Union official weighs in on a weird week for O's
The MLBPA executive director tours major league training camps each year to brief players on union business and get a sense of their labor-related concerns. But during a media session after the meeting, Clark expressed his own concerns about the strange saga of free-agent outfielder Dexter Fowler and the circumstances that led to changes in pitcher Yovani Gallardo's new contract.
In each case, it should not come as a surprise that Clark views each situation from the player's perspective. He doesn't pretend to be an objective observer. That's not his job. So it was fairly obvious that he agreed with agent Casey Close that the Fowler situation was handled poorly by both the Orioles and the media who cited industry sources to confirm — prematurely — that Fowler's three-year deal with the club was done.
“I think it is disappointing that we live in a world where it is more important to be first than it is to be right,” Clark said, “and it's a very dangerous place to exist when information makes its way out that may not be 100 percent accurate, regardless of what the information is and helps to change or sway the dialogue on one side of the equation or the other.”
It's fair for him to question whether the advent of instant media has led to a less-perfect form of journalism, but there's still something fishy about the Fowler situation. Orioles officials remain incredulous that Fowler would leave $20?million on the table to go back to the Chicago Cubs, and Close still hasn't explained why he was so outraged by the leak that he forgot he had a Twitter account to dispute it.
The fact that he staged his client's “surprise” arrival at Cubs training camp and waited nearly two days to release a statement blasting the Orioles and the media left room to wonder whether he was just trying to keep people from noticing that he and his client had just held out for way less money.
Clark would not reveal whether Close made a formal complaint to the union about what he alleged was a violation of collective-bargaining rules by the Orioles. He did, however, express understandable reservations about the security of his membership's medical information in his response to questions about the fallout from Gallardo's physical.
“Medical information shouldn't be public,” he said. “There's a reason why individuals' medical information is protected. The idea that those who shouldn't have access to it have access to it and feel compelled to offer it is a concern.”

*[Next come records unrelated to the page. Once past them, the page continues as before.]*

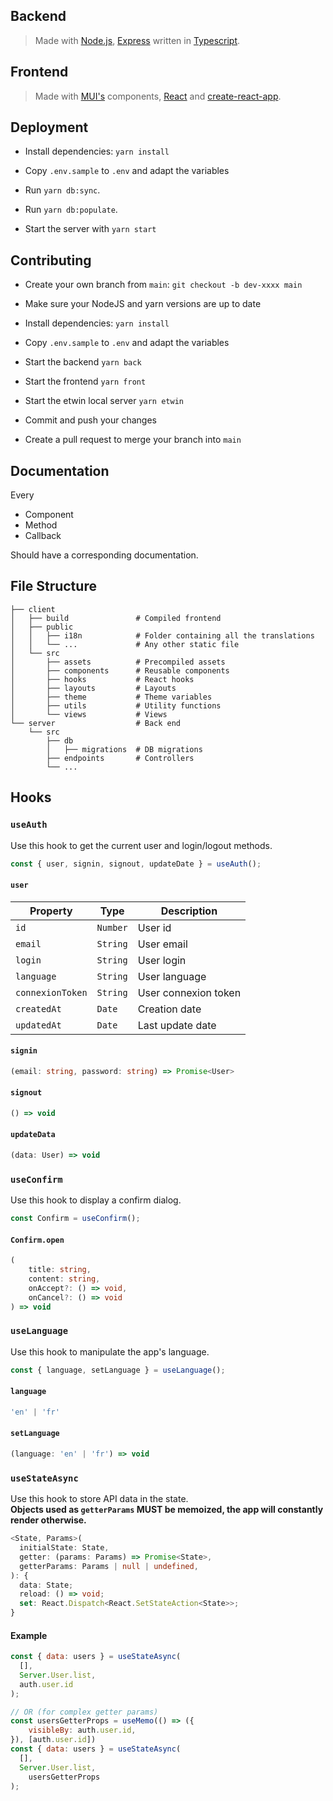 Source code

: ## Backend

> Made with [Node.js](https://nodejs.org/en/), [Express](https://expressjs.com/) written in [Typescript](https://www.typescriptlang.org/).

## Frontend

> Made with [MUI's](https://mui.com/) components, [React](https://reactjs.org/) and [create-react-app](https://facebook.github.io/create-react-app/).

## Deployment

- Install dependencies: `yarn install`

- Copy `.env.sample` to `.env` and adapt the variables

- Run `yarn db:sync`.

- Run `yarn db:populate`.

- Start the server with `yarn start`

## Contributing

- Create your own branch from `main`: `git checkout -b dev-xxxx main`

- Make sure your NodeJS and yarn versions are up to date

- Install dependencies: `yarn install`

- Copy `.env.sample` to `.env` and adapt the variables

- Start the backend `yarn back`

- Start the frontend `yarn front`

- Start the etwin local server `yarn etwin`

- Commit and push your changes

- Create a pull request to merge your branch into `main`

## Documentation

Every

- Component
- Method
- Callback

Should have a corresponding documentation.


## File Structure

```
├── client
│	├── build    			# Compiled frontend
│	├── public
│	│	├── i18n			# Folder containing all the translations
│	│	└── ...      		# Any other static file
│	└── src
│		├── assets  		# Precompiled assets
│		├── components 		# Reusable components
│		├── hooks     		# React hooks
│		├── layouts    		# Layouts
│		├── theme     		# Theme variables
│		├── utils       	# Utility functions
│		└── views       	# Views
└── server 					# Back end
	└── src
	    ├── db	
	    │	├── migrations  # DB migrations
	    ├── endpoints 		# Controllers
	    └── ...
```

## Hooks

### `useAuth`

Use this hook to get the current user and login/logout methods.
```js
const { user, signin, signout, updateDate } = useAuth();
```

#### `user`

| Property         | Type     | Description          |
|------------------|----------|----------------------|
| `id`             | `Number` | User id              |
| `email`          | `String` | User email           |
| `login`          | `String` | User login           |
| `language`       | `String` | User language        |
| `connexionToken` | `String` | User connexion token |
| `createdAt`      | `Date`   | Creation date        |
| `updatedAt`      | `Date`   | Last update date     |

#### `signin`

```ts
(email: string, password: string) => Promise<User>
```

#### `signout`

```ts
() => void
```

#### `updateData`

```ts
(data: User) => void
```

### `useConfirm`

Use this hook to display a confirm dialog.
```ts
const Confirm = useConfirm();
```

#### `Confirm.open`

```ts
(
	title: string,
	content: string,
	onAccept?: () => void,
	onCancel?: () => void
) => void
```

### `useLanguage`

Use this hook to manipulate the app's language.
```ts
const { language, setLanguage } = useLanguage();
```

#### `language`

```ts
'en' | 'fr'
```

#### `setLanguage`

```ts
(language: 'en' | 'fr') => void
```

### `useStateAsync`

Use this hook to store API data in the state.  
**Objects used as `getterParams` MUST be memoized, the app will constantly render otherwise.**
```ts
<State, Params>(
  initialState: State,
  getter: (params: Params) => Promise<State>,
  getterParams: Params | null | undefined,
): {
  data: State;
  reload: () => void;
  set: React.Dispatch<React.SetStateAction<State>>;
}
```

#### Example

```js
const { data: users } = useStateAsync(
  [],
  Server.User.list,
  auth.user.id
);

// OR (for complex getter params)
const usersGetterProps = useMemo(() => ({
	visibleBy: auth.user.id,
}), [auth.user.id])
const { data: users } = useStateAsync(
  [],
  Server.User.list,
	usersGetterProps
);
```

The Orioles never announced that they were re-examining Gallardo's pitching shoulder or that there was any irregularity found there. But somehow the fact that the shoulder was the reason for the delay became public knowledge, which had to come from someone associated with the team.
The bigger question is what can really be done about that. Reporters are going to ferret out information, and people are going to notice that a physical is taking way longer than usual and draw the obvious conclusions that would spring from the delay.
“I think there are some things related to protocol that are worth looking at,” Clark said. “I think the time frame, I think those having access to information, I think perhaps even the physicals themselves. Any number of things are part of what needs to be looked at here, both in protection of the club and the player — everybody involved.”
Perhaps the only solution would be for MLB and the union to agree to standardize the free-agent physicals and make the examination period a specific and concrete length of time that allows for all necessary tests to be completed. That way, the duration of the physical alone would not provide any clue to the outcome.
Of course, for that to work, baseball still would have to find a way to prevent anonymous team officials or agents from leaking the details of the pending deal before the physical is completed.
Good luck with that.
Clark didn't get specific about the union's plans to address any of this, probably because there is so much about these kinds of situations that is beyond the scope of the union-management relationship.
“It's something that we do take seriously and are paying a lot of attention to,” Clark said. “I don't know that anyone is going to have an appreciation for how all the moving pieces fit or didn't fit here [involving the Orioles], but I will suggest that how it all played out is disheartening and should not have played out in the fashion that it did.”